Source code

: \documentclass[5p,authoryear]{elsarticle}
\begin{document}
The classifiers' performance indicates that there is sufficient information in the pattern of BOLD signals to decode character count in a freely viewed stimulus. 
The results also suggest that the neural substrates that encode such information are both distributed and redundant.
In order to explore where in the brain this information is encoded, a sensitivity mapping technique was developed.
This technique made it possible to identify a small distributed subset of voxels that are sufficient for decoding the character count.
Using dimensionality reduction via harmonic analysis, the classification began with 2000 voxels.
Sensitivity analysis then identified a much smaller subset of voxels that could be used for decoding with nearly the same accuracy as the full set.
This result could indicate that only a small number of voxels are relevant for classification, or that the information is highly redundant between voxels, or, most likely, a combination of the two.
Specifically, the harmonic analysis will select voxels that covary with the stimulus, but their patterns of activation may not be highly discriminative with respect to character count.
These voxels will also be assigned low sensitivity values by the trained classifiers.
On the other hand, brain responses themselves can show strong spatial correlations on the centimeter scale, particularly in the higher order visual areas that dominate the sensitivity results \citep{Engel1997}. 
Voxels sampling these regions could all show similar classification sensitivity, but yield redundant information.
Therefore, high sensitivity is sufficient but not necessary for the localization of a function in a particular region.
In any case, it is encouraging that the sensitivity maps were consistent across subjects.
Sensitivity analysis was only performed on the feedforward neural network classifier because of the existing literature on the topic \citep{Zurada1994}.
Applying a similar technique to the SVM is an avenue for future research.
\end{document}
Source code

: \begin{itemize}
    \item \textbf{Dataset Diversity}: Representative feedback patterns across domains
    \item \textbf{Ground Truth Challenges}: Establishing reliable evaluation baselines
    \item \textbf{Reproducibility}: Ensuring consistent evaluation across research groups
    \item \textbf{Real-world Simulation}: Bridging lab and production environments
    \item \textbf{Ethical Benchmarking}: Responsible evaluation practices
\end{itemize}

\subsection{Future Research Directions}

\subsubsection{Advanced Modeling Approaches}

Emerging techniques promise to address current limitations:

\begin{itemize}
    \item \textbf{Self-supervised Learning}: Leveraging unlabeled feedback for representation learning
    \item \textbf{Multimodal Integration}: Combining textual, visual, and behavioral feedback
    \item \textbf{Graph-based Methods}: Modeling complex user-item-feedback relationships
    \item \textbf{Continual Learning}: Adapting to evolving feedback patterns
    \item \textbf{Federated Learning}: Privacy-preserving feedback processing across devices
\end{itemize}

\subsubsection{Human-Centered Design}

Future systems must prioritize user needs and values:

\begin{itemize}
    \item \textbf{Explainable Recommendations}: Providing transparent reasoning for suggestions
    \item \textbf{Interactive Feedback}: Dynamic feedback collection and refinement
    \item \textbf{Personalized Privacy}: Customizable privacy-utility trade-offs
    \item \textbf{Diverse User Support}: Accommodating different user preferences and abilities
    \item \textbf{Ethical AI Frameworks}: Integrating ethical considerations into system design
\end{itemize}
+ + + + + + +
Instructions for the task: Without omitting any record, transcribe the data exactly.

Solution for this exercise:
Source code

: \documentclass[5p,authoryear]{elsarticle}
\begin{document}
The classifiers' performance indicates that there is sufficient information in the pattern of BOLD signals to decode character count in a freely viewed stimulus. 
The results also suggest that the neural substrates that encode such information are both distributed and redundant.
In order to explore where in the brain this information is encoded, a sensitivity mapping technique was developed.
This technique made it possible to identify a small distributed subset of voxels that are sufficient for decoding the character count.
Using dimensionality reduction via harmonic analysis, the classification began with 2000 voxels.
Sensitivity analysis then identified a much smaller subset of voxels that could be used for decoding with nearly the same accuracy as the full set.
This result could indicate that only a small number of voxels are relevant for classification, or that the information is highly redundant between voxels, or, most likely, a combination of the two.
Specifically, the harmonic analysis will select voxels that covary with the stimulus, but their patterns of activation may not be highly discriminative with respect to character count.
These voxels will also be assigned low sensitivity values by the trained classifiers.
On the other hand, brain responses themselves can show strong spatial correlations on the centimeter scale, particularly in the higher order visual areas that dominate the sensitivity results \citep{Engel1997}. 
Voxels sampling these regions could all show similar classification sensitivity, but yield redundant information.
Therefore, high sensitivity is sufficient but not necessary for the localization of a function in a particular region.
In any case, it is encouraging that the sensitivity maps were consistent across subjects.
Sensitivity analysis was only performed on the feedforward neural network classifier because of the existing literature on the topic \citep{Zurada1994}.
Applying a similar technique to the SVM is an avenue for future research.
\end{document}
Source code

: \begin{itemize}
    \item \textbf{Dataset Diversity}: Representative feedback patterns across domains
    \item \textbf{Ground Truth Challenges}: Establishing reliable evaluation baselines
    \item \textbf{Reproducibility}: Ensuring consistent evaluation across research groups
    \item \textbf{Real-world Simulation}: Bridging lab and production environments
    \item \textbf{Ethical Benchmarking}: Responsible evaluation practices
\end{itemize}

\subsection{Future Research Directions}

\subsubsection{Advanced Modeling Approaches}

Emerging techniques promise to address current limitations:

\begin{itemize}
    \item \textbf{Self-supervised Learning}: Leveraging unlabeled feedback for representation learning
    \item \textbf{Multimodal Integration}: Combining textual, visual, and behavioral feedback
    \item \textbf{Graph-based Methods}: Modeling complex user-item-feedback relationships
    \item \textbf{Continual Learning}: Adapting to evolving feedback patterns
    \item \textbf{Federated Learning}: Privacy-preserving feedback processing across devices
\end{itemize}

\subsubsection{Human-Centered Design}

Future systems must prioritize user needs and values:

\begin{itemize}
    \item \textbf{Explainable Recommendations}: Providing transparent reasoning for suggestions
    \item \textbf{Interactive Feedback}: Dynamic feedback collection and refinement
    \item \textbf{Personalized Privacy}: Customizable privacy-utility trade-offs
    \item \textbf{Diverse User Support}: Accommodating different user preferences and abilities
    \item \textbf{Ethical AI Frameworks}: Integrating ethical considerations into system design
\end{itemize}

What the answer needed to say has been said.